Thirumalai-Shaktivel · 2024-10-20T11:02:31Z

Two issues to fix in this PR,

Initialize the target with zero: https://github.com/llvm/llvm-project/pull/113082/files#diff-9fd96de2e44f679d43e7a59e7371b6a40c2731d496469c78ede4c6e960c53715R381-R383
Fix Ivan's test failures.

Thirumalai-Shaktivel · 2024-10-20T11:04:10Z

Kindly share your thoughts on this idea.

ivanradanov · 2024-10-20T15:10:02Z

I think there are two main approaches possible here, and they can coexist:

Have alternative intrinsic implementations in their own runtime library

e.g. the version of assignment for the workshare construct will be something like this

workshare_Assign(a, b) {
  #pragma omp for
  for i from 0 to size
    a[i] = b[i]
}

And then for the supported subset the lowering of the array intrinsic becomes not

omp.parallel {
  omp.single {
    call Assign()
  }
}

but

omp.parallel {
  call workshare_Assign()
}

(It can also be implemented as a flag to the runtime function telling it which version it should use and not a different rt func)

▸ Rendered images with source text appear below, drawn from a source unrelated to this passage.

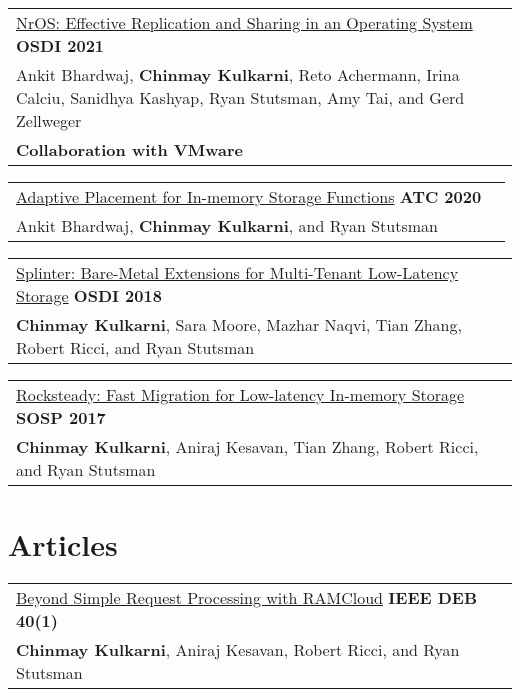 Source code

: \documentclass[margin,line]{res}
\begin{document}
\begin{resume}
 \vspace{-7pt}
 \begin{tabular}{@{}p{5.5in}p{4in}}
 \href{https://research.vmware.com/projects/bespin}{NrOS: Effective
 Replication and Sharing in an Operating System} \hfill
 {\small\bf OSDI 2021}\\
 {\small Ankit Bhardwaj, {\bf Chinmay Kulkarni}, Reto Achermann, Irina
  Calciu, Sanidhya Kashyap, Ryan Stutsman, Amy Tai, and Gerd Zellweger}\\
 {\small\bf Collaboration with VMware}\\
 \end{tabular}

 \vspace{-7pt}
 \begin{tabular}{@{}p{5.5in}p{4in}}
 \href{http://utah.systems/projects/kulkarni\_splinter}{Adaptive
 Placement for In-memory Storage Functions} \hfill
 {\small\bf ATC 2020}\\
 {\small Ankit Bhardwaj, {\bf Chinmay Kulkarni}, and Ryan Stutsman}\\
 \end{tabular}

 \vspace{-7pt}
 \begin{tabular}{@{}p{5.5in}p{4in}}
 \href{http://utah.systems/projects/kulkarni\_splinter}{Splinter:
 Bare-Metal Extensions for Multi-Tenant Low-Latency Storage} \hfill
 {\small\bf OSDI 2018}\\
 {\small{\bf Chinmay Kulkarni}, Sara Moore, Mazhar Naqvi, Tian Zhang, Robert
 Ricci, and Ryan Stutsman}\\
 \end{tabular}

 \vspace{-7pt}
 \begin{tabular}{@{}p{5.5in}p{4in}}
 \href{http://utah.systems/projects/kulkarni\_rocksteady}{Rocksteady: Fast
 Migration for Low-latency In-memory Storage} \hfill
 {\small\bf SOSP 2017}\\
 {\small{\bf Chinmay Kulkarni}, Aniraj Kesavan, Tian Zhang, Robert
 Ricci, and Ryan Stutsman}\\
 \end{tabular}

\section{\sc Articles}
\begin{tabular}{@{}p{5.5in}p{4in}}
\href{http://sites.computer.org/debull/A17mar/p62.pdf}{Beyond Simple
Request Processing with RAMCloud} \hfill
{\small\bf IEEE DEB 40(1)}\\
{\small {\bf Chinmay Kulkarni}, Aniraj Kesavan, Robert Ricci, and Ryan
Stutsman}\\
\end{tabular}


\end{resume}
\end{document}
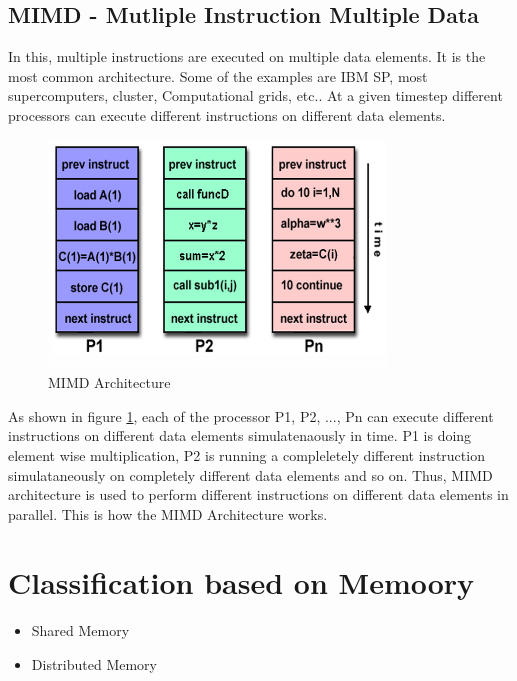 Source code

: \documentclass[12pt]{article}
\begin{document}
\subsection{MIMD - Mutliple Instruction Multiple Data}
In this, multiple instructions are executed on multiple data elements. It is the most common architecture.
Some of the examples are IBM SP, most supercomputers, cluster, Computational grids, etc..
At a given timestep different processors can execute different instructions on different data elements.
\begin{figure}[H]
    \centering
    \includegraphics[width=0.8\textwidth]{images/mimd.png}
    \caption{MIMD Architecture}
    \label{fig:mimd}
\end{figure}
As shown in figure \ref{fig:mimd}, each of the processor P1, P2, ..., Pn can execute different instructions on different data elements simulatenaously in time.
P1 is doing element wise multiplication, P2 is running a compleletely different instruction simulataneously on completely different data elements and so on.
Thus, MIMD architecture is used to perform different instructions on different data elements in parallel. This is how the MIMD Architecture works.

\section{Classification based on Memoory}
\begin{itemize}
    \item Shared Memory
    \item Distributed Memory
\end{itemize}
\end{document}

Hopefully using this approach would allow us to share some code between the current intrinsic runtime implementations (which do not assume an omp context) and these ones.

I think this approach may be more flexible and allow for better optimizations like offloading to BLAS libraries or having an optimized code path behind an aliasing check. (These are possible in the second approach but more cumbersome?)

Caveat: I am not sure if mixing omp parallel from fortran and omp for from C/C++ actually works.

Code gen the intrinsics at the IR level

Which is what this approach would be. My concern with this is that it may be quite a lot of effort, but perhaps it has some benefits in that we should have better support of intrinsics on GPU targets where the current runtime does not compile as is?

Maybe looking for some discussion on this when the approach with using a runtime library for the intrinsic implementation was decided could be useful, if it exists.

tblah

I don't have a strong opinion about whether this should be done in flang codegen or in a runtime library. Some drive-by thoughts:

I imagine that using a C omp for inside of a fortran omp parallel should work so long as they use the same openmp library. Of course care will need to be taken about privatisation etc but that can probably be handled in the interface of the runtime function.
The above requirement basically breaks allowing users to pick their own openmp library when compiling their application. I'm not sure how widely used this is.
This is already hard to read/review and SUM is a very simple case. I think there is a danger in re-inventing the wheel here. Something like a high quality parallelised MATMUL which is useful on both CPU and GPU sounds hard. There is a lot of work in that direction in "upstream" MLIR dialects. I know flang (for historical reasons) doesn't use linalg, affine, etc but we might have to eventually.
If we decide not to re-use upstream mlir work, I think more complex intrinsics could get quite hard to review in this style. A C++ runtime library implementation would be easier to read and maintain
Having it in a runtime library would make it easier for vendors to swap out their own implementations e.g. maybe somebody already has a great MATMUL for AMD GPUs and wants flang to use that, but the implementation is useless on a CPU

Overall I don't know what the right approach is. Maybe we should do both as Ivan said. I think if we do decide to implement several intrinsics this way, it should go in its own pass because the code could quickly become very long.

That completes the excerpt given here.